Paper
Paper copied to clipboard
SectorFile Test
The goal of this PR is to gather some data on the current deficiencies of RegionFile and improve them in SectorFile. Currently, the main improvements are:
- Header corruption detection + automatic recalculation, as the header is now validated using XXHash64
- Data validation using XXHash64
- Header recalculation logic for all data types (not just block)
- ZSTD support
- Reduced sector size, which should reduce overall world size by a factor of ~1.3 up to 1.6
The compression configuration (compression-format
) in paper supports setting the value to ZSTD as well as LZ4.
Please see https://github.com/PaperMC/SectorTool for details on the new format and how to use the tool to convert the world or how to revert the conversion. The tool can be downloaded from the release tab.
Please see SPECIFICATION.md for details on the new format specification.
This patch includes conversion logic to convert RegionFiles to SectorFile on demand. If a SectorFile does not exist, it will attempt to copy chunk/entity/poi data from existing RegionFiles.
Included in this test patch is logic to dump SectorFile operation tracing to file sectorfile.tracer
in the root dir of a world. The file is not compressed, and it is appended to only. As a result of the lack of compression, when sending the file back for analysis please compress it to reduce size usage.

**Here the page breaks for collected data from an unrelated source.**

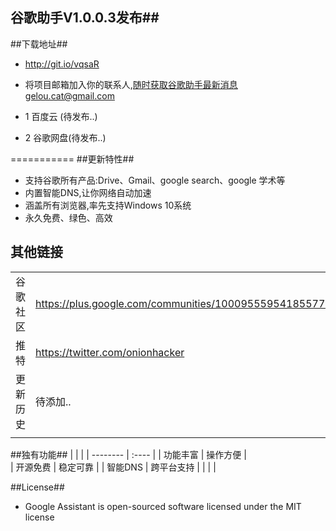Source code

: ## 谷歌助手V1.0.0.3发布##
##下载地址##
- http://git.io/vqsaR

- 将项目邮箱加入你的联系人,随时获取谷歌助手最新消息gelou.cat@gmail.com
- 1 百度云 (待发布..)
- 2 谷歌网盘(待发布..)

===========
##更新特性##

- 支持谷歌所有产品:Drive、Gmail、google search、google 学术等
- 内置智能DNS,让你网络自动加速
- 涵盖所有浏览器,率先支持Windows 10系统
- 永久免费、绿色、高效

## 其他链接
|    |   |
| --------   | :----  |
| 谷歌社区 | https://plus.google.com/communities/100095559541855774106 |
| 推特 | https://twitter.com/onionhacker |
| 更新历史| 待添加.. |
|    |   |

##独有功能##
|    |   |
| --------   | :----  |
| 功能丰富  | 操作方便  |  
| 开源免费 | 稳定可靠 | 
| 智能DNS | 跨平台支持  |
|    |   |

##License##

- Google Assistant is open-sourced software licensed under the MIT license

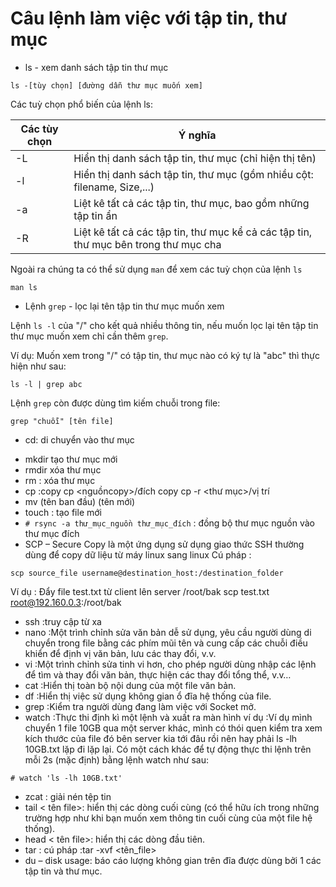 # Câu lệnh làm việc với tập tin, thư mục 
* ls - xem danh sách tập tin thư mục 

`ls -[tùy chọn] [đường dẫn thư mục muốn xem]` 

Các tuỳ chọn phổ biến của lệnh ls: 

|Các tùy chọn|Ý nghĩa| 
|---|---| 
|-L|Hiển thị danh sách tập tin, thư mục (chỉ hiện thị tên) | 
|-l|Hiển thị danh sách tập tin, thư mục (gồm nhiều cột: filename, Size,...)|
| -a | Liệt kê tất cả các tập tin, thư mục, bao gồm những tập tin ẩn |
| -R | Liệt kê tất cả các tập tin, thư mục kể cả các tập tin, thư mục bên trong thư mục cha |

Ngoài ra chúng ta có thể sử dụng `man` để xem các tuỳ chọn của lệnh `ls`

`man ls`

- Lệnh `grep` - lọc lại tên tập tin thư mục muốn xem

Lệnh `ls -l` của "/" cho kết quả nhiều thông tin, nếu muốn lọc lại tên tập tin thư mục muốn xem chỉ cần thêm `grep`.

Ví dụ: Muốn xem trong "/" có tập tin, thư mục nào có ký tự là "abc" thì thực hiện như sau:

`ls -l | grep abc`

Lệnh `grep` còn được dùng tìm kiếm chuỗi trong file:

`grep "chuỗi" [tên file]` 

* cd: di chuyển vào thư mục 
- mkdir tạo thư mục mới 
- rmdir xóa thư mục 
- rm : xóa thư mục
- cp :copy 
cp <nguồncopy>/đích copy
cp -r <thư mục>/vị trí
- mv (tên ban đầu) (tên mới)
- touch : tạo file mới
- `# rsync -a thư_mục_nguồn thư_mục_đích` : đồng bộ thư mục nguồn vào thư mục đích
- SCP – Secure Copy là một ứng dụng sử dụng giao thức SSH thường dùng để copy dữ liệu từ máy linux sang linux
Cú pháp :
 
`scp source_file username@destination_host:/destination_folder`

Ví dụ :
Đẩy file test.txt từ client lên server /root/bak
scp test.txt root@192.160.0.3:/root/bak
- ssh :truy cập từ xa
- nano :Một trình chỉnh sửa văn bản dễ sử dụng, yêu cầu người dùng di chuyển trong file bằng các phím mũi tên và cung cấp các chuỗi điều khiển để định vị văn bản, lưu các thay đổi, v.v.
- vi :Một trình chỉnh sửa tinh vi hơn, cho phép người dùng nhập các lệnh để tìm và thay đổi văn bản, thực hiện các thay đổi tổng thể, v.v…
- cat :Hiển thị toàn bộ nội dung của một file văn bản.
- df :Hiển thị việc sử dụng không gian ổ đĩa hệ thống của file.
- grep :Kiểm tra người dùng đang làm việc với Socket mở.
- watch :Thực thi định kì một lệnh và xuất ra màn hình
ví dụ :Ví dụ mình chuyển 1 file 10GB qua một server khác, mình có thói quen kiểm tra xem kích thước của file đó bên server kia tới đâu rồi nên hay phải ls -lh 10GB.txt lặp đi lặp lại.
Có một cách khác để tự động thực thi lệnh trên mỗi 2s (mặc định) bằng lệnh watch như sau: 

`# watch 'ls -lh 10GB.txt'`

- zcat : giải nén tệp tin
- tail < tên file>: hiển thị các dòng cuối cùng (có thể hữu ích trong những trường hợp như khi bạn muốn xem thông tin cuối cùng của một file hệ thống).
- head < tên file>: hiển thị các dòng đầu tiên.
- tar : cú pháp :tar -xvf <tên_file> 
- du – disk usage:  báo cáo lượng không gian trên đĩa được dùng bởi 1 các tập tin và thư mục.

This tracing will be useful for later tests to perform parameter scanning on some of the parameters of SectorFile:
- The section shift
- The sector size
- SectorFile cache size
Folia branch: https://github.com/PaperMC/Folia/tree/experiment/sectorfile
Download the paperclip jar for this pull request: paper-10231.zip
Someone had mentioned that ZSTD dictionaries might help improve the compression ratio and speeds. Thought I'd mention that, maybe it's useful.
Someone had mentioned that ZSTD dictionaries might help improve the compression ratio and speeds. Thought I'd mention that, maybe it's useful.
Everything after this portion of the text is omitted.